* **WORKING DATA**

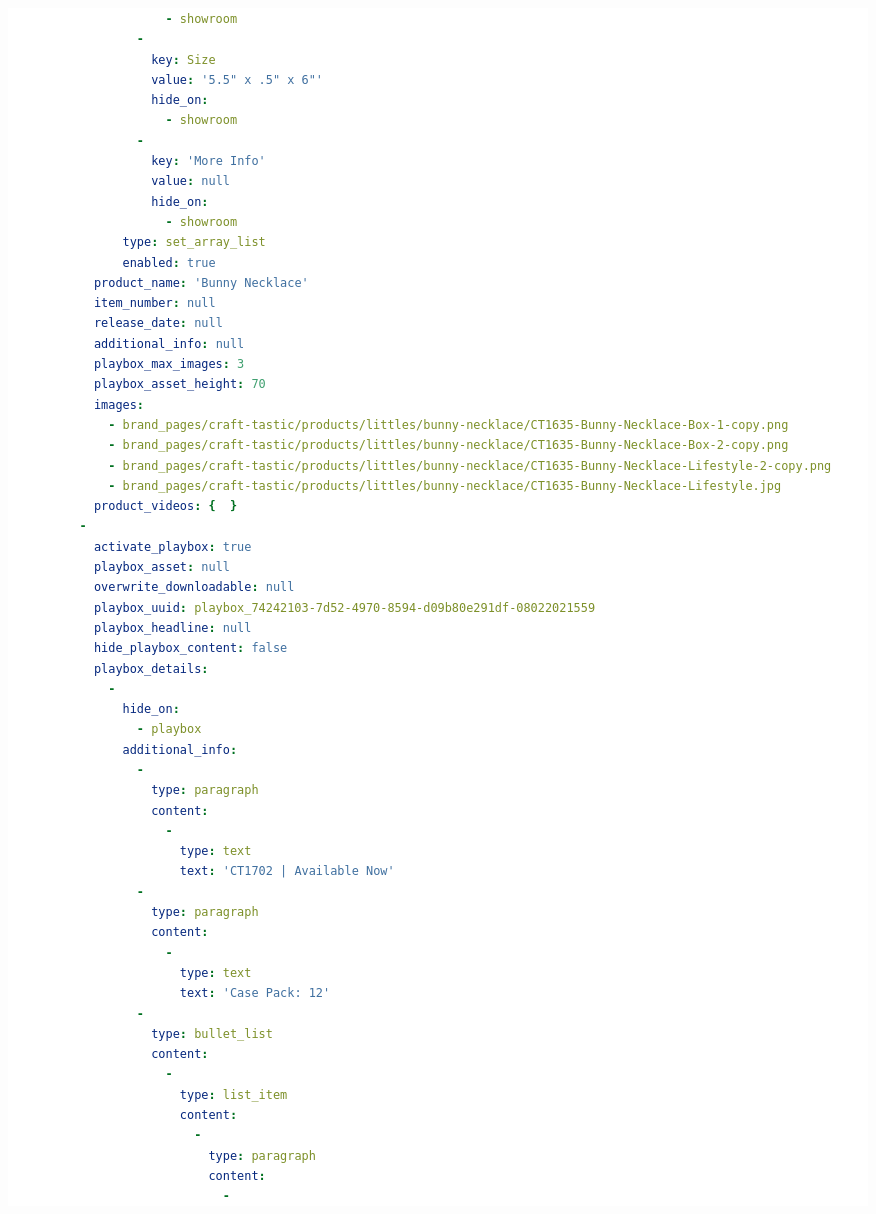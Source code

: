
 ```yaml
                      - showroom
                  -
                    key: Size
                    value: '5.5" x .5" x 6"'
                    hide_on:
                      - showroom
                  -
                    key: 'More Info'
                    value: null
                    hide_on:
                      - showroom
                type: set_array_list
                enabled: true
            product_name: 'Bunny Necklace'
            item_number: null
            release_date: null
            additional_info: null
            playbox_max_images: 3
            playbox_asset_height: 70
            images:
              - brand_pages/craft-tastic/products/littles/bunny-necklace/CT1635-Bunny-Necklace-Box-1-copy.png
              - brand_pages/craft-tastic/products/littles/bunny-necklace/CT1635-Bunny-Necklace-Box-2-copy.png
              - brand_pages/craft-tastic/products/littles/bunny-necklace/CT1635-Bunny-Necklace-Lifestyle-2-copy.png
              - brand_pages/craft-tastic/products/littles/bunny-necklace/CT1635-Bunny-Necklace-Lifestyle.jpg
            product_videos: {  }
          -
            activate_playbox: true
            playbox_asset: null
            overwrite_downloadable: null
            playbox_uuid: playbox_74242103-7d52-4970-8594-d09b80e291df-08022021559
            playbox_headline: null
            hide_playbox_content: false
            playbox_details:
              -
                hide_on:
                  - playbox
                additional_info:
                  -
                    type: paragraph
                    content:
                      -
                        type: text
                        text: 'CT1702 | Available Now'
                  -
                    type: paragraph
                    content:
                      -
                        type: text
                        text: 'Case Pack: 12'
                  -
                    type: bullet_list
                    content:
                      -
                        type: list_item
                        content:
                          -
                            type: paragraph
                            content:
                              -
```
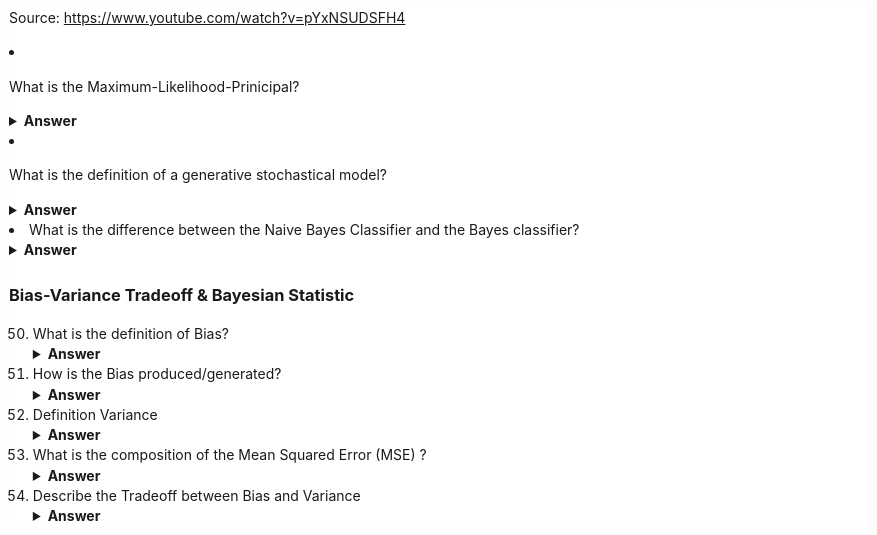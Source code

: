 <p>Source: <a href="https://www.youtube.com/watch?v=pYxNSUDSFH4">https://www.youtube.com/watch?v=pYxNSUDSFH4</a></p>
</p></details></li>
<li>
<p>What is the Maximum-Likelihood-Prinicipal?</p><details><summary><b>Answer</b></summary></details></li>
<li>
<p>What is the definition of a generative stochastical model?</p><details><summary><b>Answer</b></summary></details></li>
<li>What is the difference between the Naive Bayes Classifier and the Bayes classifier?<details><summary><b>Answer</b></summary></details>
</li>
</ol start=42>
<h3>Bias-Variance Tradeoff &amp; Bayesian Statistic</h3>
<ol start=50>
<li>What is the definition of Bias?<details><summary><b>Answer</b></summary></details>
</li>
<li>How is the Bias produced/generated?<details><summary><b>Answer</b></summary></details>
</li>
<li>Definition Variance<details><summary><b>Answer</b></summary></details>
</li>
<li>What is the composition of the Mean Squared Error (MSE) ?<details><summary><b>Answer</b></summary></details>
</li>
<li>Describe the Tradeoff between Bias and Variance<details><summary><b>Answer</b></summary><ul>
<li>Suppose I took different degrees of freedom. Then my model will have a higher bias with fewer degrees of freedom, but a lower variance</li>
<li>The optimal total error is usually achieved somewhere in the middle of the model complexity, i.e. neither too much bias nor too much variance is desired.</li>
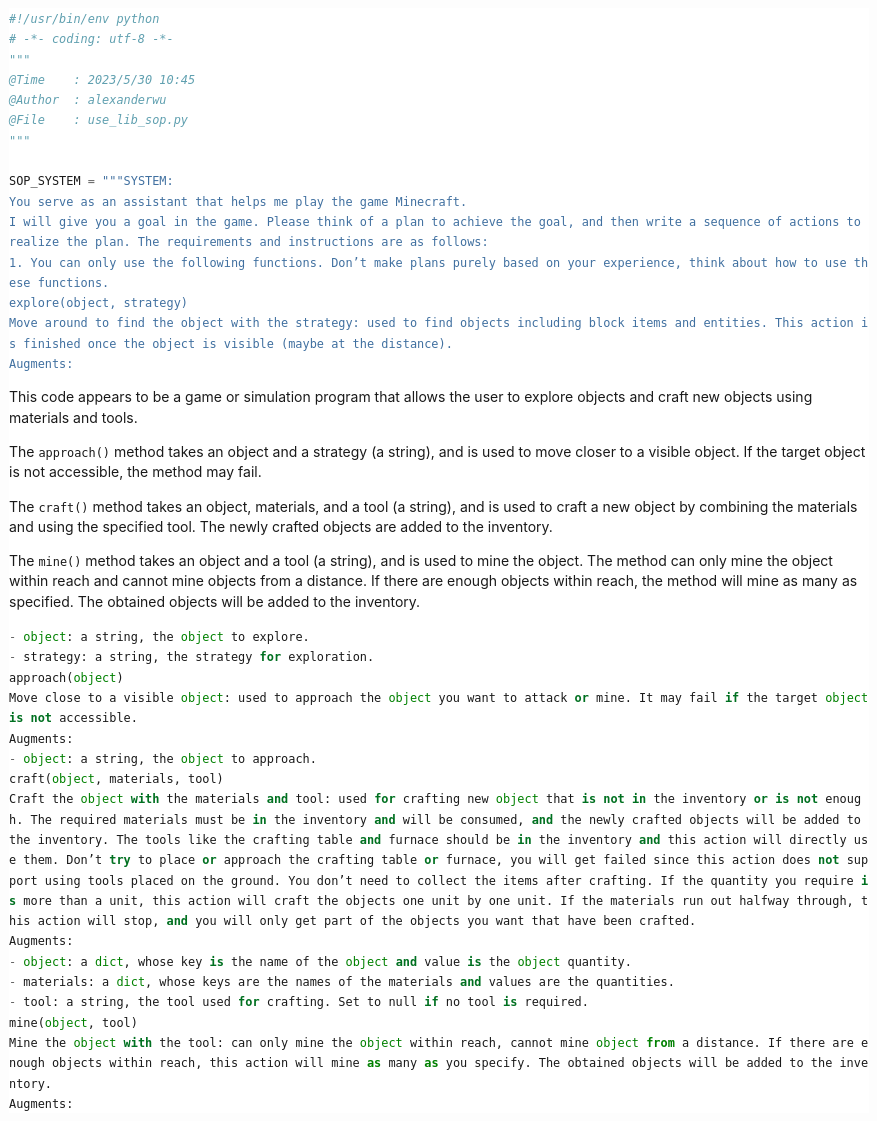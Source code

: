 
```py
#!/usr/bin/env python
# -*- coding: utf-8 -*-
"""
@Time    : 2023/5/30 10:45
@Author  : alexanderwu
@File    : use_lib_sop.py
"""

SOP_SYSTEM = """SYSTEM:
You serve as an assistant that helps me play the game Minecraft.
I will give you a goal in the game. Please think of a plan to achieve the goal, and then write a sequence of actions to realize the plan. The requirements and instructions are as follows:
1. You can only use the following functions. Don’t make plans purely based on your experience, think about how to use these functions.
explore(object, strategy)
Move around to find the object with the strategy: used to find objects including block items and entities. This action is finished once the object is visible (maybe at the distance).
Augments:
```

This code appears to be a game or simulation program that allows the user to explore objects and craft new objects using materials and tools.

The `approach()` method takes an object and a strategy (a string), and is used to move closer to a visible object. If the target object is not accessible, the method may fail.

The `craft()` method takes an object, materials, and a tool (a string), and is used to craft a new object by combining the materials and using the specified tool. The newly crafted objects are added to the inventory.

The `mine()` method takes an object and a tool (a string), and is used to mine the object. The method can only mine the object within reach and cannot mine objects from a distance. If there are enough objects within reach, the method will mine as many as specified. The obtained objects will be added to the inventory.


```py
- object: a string, the object to explore.
- strategy: a string, the strategy for exploration.
approach(object)
Move close to a visible object: used to approach the object you want to attack or mine. It may fail if the target object is not accessible.
Augments:
- object: a string, the object to approach.
craft(object, materials, tool)
Craft the object with the materials and tool: used for crafting new object that is not in the inventory or is not enough. The required materials must be in the inventory and will be consumed, and the newly crafted objects will be added to the inventory. The tools like the crafting table and furnace should be in the inventory and this action will directly use them. Don’t try to place or approach the crafting table or furnace, you will get failed since this action does not support using tools placed on the ground. You don’t need to collect the items after crafting. If the quantity you require is more than a unit, this action will craft the objects one unit by one unit. If the materials run out halfway through, this action will stop, and you will only get part of the objects you want that have been crafted.
Augments:
- object: a dict, whose key is the name of the object and value is the object quantity.
- materials: a dict, whose keys are the names of the materials and values are the quantities.
- tool: a string, the tool used for crafting. Set to null if no tool is required.
mine(object, tool)
Mine the object with the tool: can only mine the object within reach, cannot mine object from a distance. If there are enough objects within reach, this action will mine as many as you specify. The obtained objects will be added to the inventory.
Augments:
```
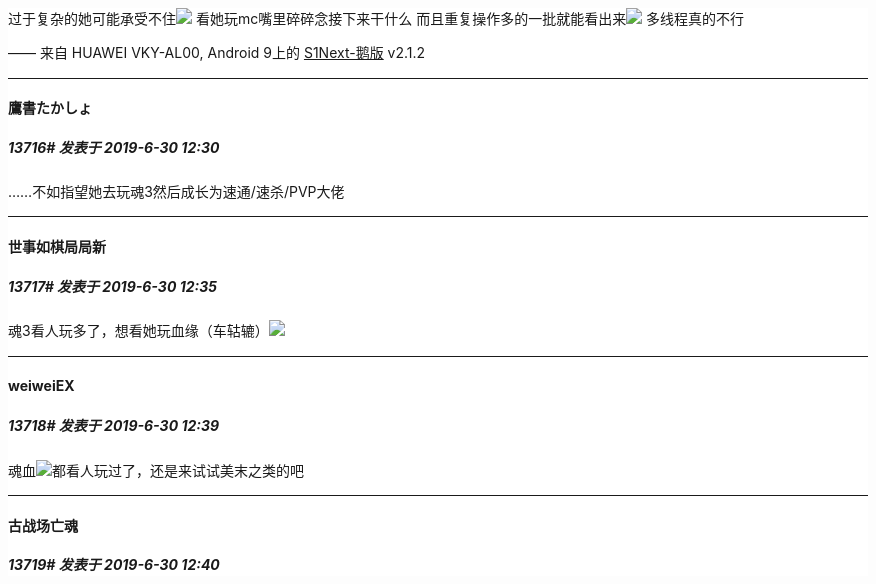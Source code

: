 

过于复杂的她可能承受不住<img src="https://static.saraba1st.com/image/smiley/face2017/018.png" referrerpolicy="no-referrer">
看她玩mc嘴里碎碎念接下来干什么
而且重复操作多的一批就能看出来<img src="https://static.saraba1st.com/image/smiley/face2017/067.png" referrerpolicy="no-referrer">
多线程真的不行

—— 来自 HUAWEI VKY-AL00, Android 9上的 [S1Next-鹅版](https://github.com/ykrank/S1-Next/releases) v2.1.2







-----

####  鷹書たかしょ  
##### 13716#       发表于 2019-6-30 12:30




……不如指望她去玩魂3然后成长为速通/速杀/PVP大佬







-----

####  世事如棋局局新  
##### 13717#       发表于 2019-6-30 12:35




魂3看人玩多了，想看她玩血缘（车轱辘）<img src="https://static.saraba1st.com/image/smiley/face2017/185.png" referrerpolicy="no-referrer">







-----

####  weiweiEX  
##### 13718#       发表于 2019-6-30 12:39




魂血<img src="https://static.saraba1st.com/image/smiley/face2017/018.png" referrerpolicy="no-referrer">都看人玩过了，还是来试试美末之类的吧







-----

####  古战场亡魂  
##### 13719#       发表于 2019-6-30 12:40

* **HOW TO COMPLETE THIS TASK**
Repeat the material above in full and exactly, apart from the pictures.

* **TASK RESULT**
Source code

:
 ```yaml
                      - showroom
                  -
                    key: Size
                    value: '5.5" x .5" x 6"'
                    hide_on:
                      - showroom
                  -
                    key: 'More Info'
                    value: null
                    hide_on:
                      - showroom
                type: set_array_list
                enabled: true
            product_name: 'Bunny Necklace'
            item_number: null
            release_date: null
            additional_info: null
            playbox_max_images: 3
            playbox_asset_height: 70
            images:
              - brand_pages/craft-tastic/products/littles/bunny-necklace/CT1635-Bunny-Necklace-Box-1-copy.png
              - brand_pages/craft-tastic/products/littles/bunny-necklace/CT1635-Bunny-Necklace-Box-2-copy.png
              - brand_pages/craft-tastic/products/littles/bunny-necklace/CT1635-Bunny-Necklace-Lifestyle-2-copy.png
              - brand_pages/craft-tastic/products/littles/bunny-necklace/CT1635-Bunny-Necklace-Lifestyle.jpg
            product_videos: {  }
          -
            activate_playbox: true
            playbox_asset: null
            overwrite_downloadable: null
            playbox_uuid: playbox_74242103-7d52-4970-8594-d09b80e291df-08022021559
            playbox_headline: null
            hide_playbox_content: false
            playbox_details:
              -
                hide_on:
                  - playbox
                additional_info:
                  -
                    type: paragraph
                    content:
                      -
                        type: text
                        text: 'CT1702 | Available Now'
                  -
                    type: paragraph
                    content:
                      -
                        type: text
                        text: 'Case Pack: 12'
                  -
                    type: bullet_list
                    content:
                      -
                        type: list_item
                        content:
                          -
                            type: paragraph
                            content:
                              -
```
Source code

: <p>Source: <a href="https://www.youtube.com/watch?v=pYxNSUDSFH4">https://www.youtube.com/watch?v=pYxNSUDSFH4</a></p>
</p></details></li>
<li>
<p>What is the Maximum-Likelihood-Prinicipal?</p><details><summary><b>Answer</b></summary></details></li>
<li>
<p>What is the definition of a generative stochastical model?</p><details><summary><b>Answer</b></summary></details></li>
<li>What is the difference between the Naive Bayes Classifier and the Bayes classifier?<details><summary><b>Answer</b></summary></details>
</li>
</ol start=42>
<h3>Bias-Variance Tradeoff &amp; Bayesian Statistic</h3>
<ol start=50>
<li>What is the definition of Bias?<details><summary><b>Answer</b></summary></details>
</li>
<li>How is the Bias produced/generated?<details><summary><b>Answer</b></summary></details>
</li>
<li>Definition Variance<details><summary><b>Answer</b></summary></details>
</li>
<li>What is the composition of the Mean Squared Error (MSE) ?<details><summary><b>Answer</b></summary></details>
</li>
<li>Describe the Tradeoff between Bias and Variance<details><summary><b>Answer</b></summary><ul>
<li>Suppose I took different degrees of freedom. Then my model will have a higher bias with fewer degrees of freedom, but a lower variance</li>
<li>The optimal total error is usually achieved somewhere in the middle of the model complexity, i.e. neither too much bias nor too much variance is desired.</li>
Source code

: 
```py
#!/usr/bin/env python
# -*- coding: utf-8 -*-
"""
@Time    : 2023/5/30 10:45
@Author  : alexanderwu
@File    : use_lib_sop.py
"""

SOP_SYSTEM = """SYSTEM:
You serve as an assistant that helps me play the game Minecraft.
I will give you a goal in the game. Please think of a plan to achieve the goal, and then write a sequence of actions to realize the plan. The requirements and instructions are as follows:
1. You can only use the following functions. Don’t make plans purely based on your experience, think about how to use these functions.
explore(object, strategy)
Move around to find the object with the strategy: used to find objects including block items and entities. This action is finished once the object is visible (maybe at the distance).
Augments:
```

This code appears to be a game or simulation program that allows the user to explore objects and craft new objects using materials and tools.

The `approach()` method takes an object and a strategy (a string), and is used to move closer to a visible object. If the target object is not accessible, the method may fail.

The `craft()` method takes an object, materials, and a tool (a string), and is used to craft a new object by combining the materials and using the specified tool. The newly crafted objects are added to the inventory.

The `mine()` method takes an object and a tool (a string), and is used to mine the object. The method can only mine the object within reach and cannot mine objects from a distance. If there are enough objects within reach, the method will mine as many as specified. The obtained objects will be added to the inventory.


```py
- object: a string, the object to explore.
- strategy: a string, the strategy for exploration.
approach(object)
Move close to a visible object: used to approach the object you want to attack or mine. It may fail if the target object is not accessible.
Augments:
- object: a string, the object to approach.
craft(object, materials, tool)
Craft the object with the materials and tool: used for crafting new object that is not in the inventory or is not enough. The required materials must be in the inventory and will be consumed, and the newly crafted objects will be added to the inventory. The tools like the crafting table and furnace should be in the inventory and this action will directly use them. Don’t try to place or approach the crafting table or furnace, you will get failed since this action does not support using tools placed on the ground. You don’t need to collect the items after crafting. If the quantity you require is more than a unit, this action will craft the objects one unit by one unit. If the materials run out halfway through, this action will stop, and you will only get part of the objects you want that have been crafted.
Augments:
- object: a dict, whose key is the name of the object and value is the object quantity.
- materials: a dict, whose keys are the names of the materials and values are the quantities.
- tool: a string, the tool used for crafting. Set to null if no tool is required.
mine(object, tool)
Mine the object with the tool: can only mine the object within reach, cannot mine object from a distance. If there are enough objects within reach, this action will mine as many as you specify. The obtained objects will be added to the inventory.
Augments:
```
Source code

: 

过于复杂的她可能承受不住<img src="https://static.saraba1st.com/image/smiley/face2017/018.png" referrerpolicy="no-referrer">
看她玩mc嘴里碎碎念接下来干什么
而且重复操作多的一批就能看出来<img src="https://static.saraba1st.com/image/smiley/face2017/067.png" referrerpolicy="no-referrer">
多线程真的不行

—— 来自 HUAWEI VKY-AL00, Android 9上的 [S1Next-鹅版](https://github.com/ykrank/S1-Next/releases) v2.1.2







-----

####  鷹書たかしょ  
##### 13716#       发表于 2019-6-30 12:30




……不如指望她去玩魂3然后成长为速通/速杀/PVP大佬







-----

####  世事如棋局局新  
##### 13717#       发表于 2019-6-30 12:35




魂3看人玩多了，想看她玩血缘（车轱辘）<img src="https://static.saraba1st.com/image/smiley/face2017/185.png" referrerpolicy="no-referrer">







-----

####  weiweiEX  
##### 13718#       发表于 2019-6-30 12:39




魂血<img src="https://static.saraba1st.com/image/smiley/face2017/018.png" referrerpolicy="no-referrer">都看人玩过了，还是来试试美末之类的吧







-----

####  古战场亡魂  
##### 13719#       发表于 2019-6-30 12:40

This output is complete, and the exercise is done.